My Mother gave me the gift of self-sufficiency. She was a child of the Great Depression and came to young womanhood during World War II. She watched her Mother and other women struggle to put food on the table and keep a roof over their heads. She knew true hardship. I was a child of the 50s and 60s who idolized the TV fantasy of June Cleaver. Mom lectured me many times on my foolish attitude. She knew from experience how important it is for each adult to be able to support themselves and a family. She encouraged me to study, to go to college, to learn a skill, to establish a career, and to know that marriage and family are an option, but not the only option.
My Mother gave me the gift of music. When the Talking Books weren't playing, music filled our home. At nap time and bedtime she played classical recordings. On Sunday mornings, as we got ready for church, she played religious music. Sometimes she played old American folk songs and patriotic songs. She made sure that her children were exposed to fine music, as well as to the music that is our nation's heritage.
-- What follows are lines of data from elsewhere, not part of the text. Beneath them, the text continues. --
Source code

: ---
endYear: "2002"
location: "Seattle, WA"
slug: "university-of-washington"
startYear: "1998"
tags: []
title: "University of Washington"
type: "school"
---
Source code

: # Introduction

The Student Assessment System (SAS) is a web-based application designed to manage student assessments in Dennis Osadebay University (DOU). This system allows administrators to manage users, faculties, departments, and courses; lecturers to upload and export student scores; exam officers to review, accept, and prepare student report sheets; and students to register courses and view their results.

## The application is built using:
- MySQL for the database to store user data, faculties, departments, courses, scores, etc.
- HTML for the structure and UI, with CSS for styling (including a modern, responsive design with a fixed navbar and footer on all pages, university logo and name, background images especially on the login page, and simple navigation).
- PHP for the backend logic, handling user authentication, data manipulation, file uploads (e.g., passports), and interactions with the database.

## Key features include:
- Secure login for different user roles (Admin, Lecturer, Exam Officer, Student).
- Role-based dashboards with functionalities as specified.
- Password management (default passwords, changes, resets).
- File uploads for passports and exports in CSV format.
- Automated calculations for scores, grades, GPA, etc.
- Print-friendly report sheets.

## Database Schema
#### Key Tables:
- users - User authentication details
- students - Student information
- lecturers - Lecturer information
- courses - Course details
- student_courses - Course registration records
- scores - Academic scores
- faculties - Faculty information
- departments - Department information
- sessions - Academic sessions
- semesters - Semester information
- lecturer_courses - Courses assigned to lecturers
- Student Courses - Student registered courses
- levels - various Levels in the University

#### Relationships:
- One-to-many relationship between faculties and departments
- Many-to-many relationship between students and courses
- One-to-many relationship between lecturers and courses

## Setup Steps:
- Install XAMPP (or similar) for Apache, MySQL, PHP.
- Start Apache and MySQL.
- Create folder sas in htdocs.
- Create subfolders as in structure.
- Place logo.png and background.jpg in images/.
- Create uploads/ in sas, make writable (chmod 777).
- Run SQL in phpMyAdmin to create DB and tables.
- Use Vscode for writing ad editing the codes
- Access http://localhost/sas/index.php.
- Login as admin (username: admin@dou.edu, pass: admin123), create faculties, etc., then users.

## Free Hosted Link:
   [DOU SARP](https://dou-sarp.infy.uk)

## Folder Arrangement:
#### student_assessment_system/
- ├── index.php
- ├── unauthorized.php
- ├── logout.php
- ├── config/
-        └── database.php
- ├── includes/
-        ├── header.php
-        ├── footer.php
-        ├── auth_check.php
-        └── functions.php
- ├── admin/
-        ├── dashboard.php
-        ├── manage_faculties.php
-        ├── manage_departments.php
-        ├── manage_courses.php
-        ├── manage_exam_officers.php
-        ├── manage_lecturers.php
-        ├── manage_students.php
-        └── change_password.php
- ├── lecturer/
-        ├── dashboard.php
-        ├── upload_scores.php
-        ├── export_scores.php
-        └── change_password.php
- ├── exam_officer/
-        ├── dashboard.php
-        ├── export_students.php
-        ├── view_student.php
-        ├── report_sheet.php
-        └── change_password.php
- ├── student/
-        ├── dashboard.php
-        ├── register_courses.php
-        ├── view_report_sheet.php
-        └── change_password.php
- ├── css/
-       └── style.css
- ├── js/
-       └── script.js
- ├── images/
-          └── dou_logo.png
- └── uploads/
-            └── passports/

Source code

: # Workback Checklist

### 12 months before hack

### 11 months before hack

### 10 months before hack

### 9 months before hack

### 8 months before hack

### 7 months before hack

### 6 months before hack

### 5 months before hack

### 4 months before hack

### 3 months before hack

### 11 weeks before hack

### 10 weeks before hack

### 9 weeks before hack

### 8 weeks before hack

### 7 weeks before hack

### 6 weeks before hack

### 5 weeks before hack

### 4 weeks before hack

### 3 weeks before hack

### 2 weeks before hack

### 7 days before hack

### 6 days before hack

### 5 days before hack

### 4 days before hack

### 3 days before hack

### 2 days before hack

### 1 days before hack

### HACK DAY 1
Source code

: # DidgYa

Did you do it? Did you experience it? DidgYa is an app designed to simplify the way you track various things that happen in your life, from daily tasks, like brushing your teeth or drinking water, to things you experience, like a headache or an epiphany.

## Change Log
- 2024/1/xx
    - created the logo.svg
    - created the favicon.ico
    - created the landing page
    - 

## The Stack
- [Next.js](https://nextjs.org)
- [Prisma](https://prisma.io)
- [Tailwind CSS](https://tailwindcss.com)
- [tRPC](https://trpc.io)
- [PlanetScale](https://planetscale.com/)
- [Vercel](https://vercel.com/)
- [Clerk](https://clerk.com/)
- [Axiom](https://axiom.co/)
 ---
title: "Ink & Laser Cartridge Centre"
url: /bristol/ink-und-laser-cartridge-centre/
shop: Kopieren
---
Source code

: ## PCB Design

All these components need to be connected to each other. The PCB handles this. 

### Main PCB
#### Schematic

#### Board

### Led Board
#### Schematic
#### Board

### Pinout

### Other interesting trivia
Mom had a beautiful voice: a clear soprano with a wide range. She claimed to have perfect pitch. She played piano and had at one time experimented with Hawaiian guitar. She wanted her children to be musicians, also. I must have been quite a challenge to her, since my musical abilities are merely adequate. Yet she patiently taught me basic piano skills and how to read music. She gave me her old guitar and helped me restring it as a Western guitar. Since my pitch is so poor, I struggled to tune it, so Mom taught me how to tune by resonance, rather than frequency.
My worst musical challenge was when my voice deepened and I could no longer sing the melody. I despaired of ever being able to harmonize. Mom used her wonderful talent to rescue me. We played records and sang with the organ for many hours and many weeks. She patiently guided me along the alto part. In church, she would sit next to me and would guide me by singing the alto part an octave higher, her clear, pure soprano soaring over the other voices.
When she was a senior in high school, she wrote a poem for her school newsletter that reflected her love of music. I'd like to share with you the last verse of that poem:
School is what you make it. / Life is what you do. / Music adds a richness / All your long life through.
I am not sharing personal details at this time, as I am still keeping a certain level of privacy for my parents, though both have passed.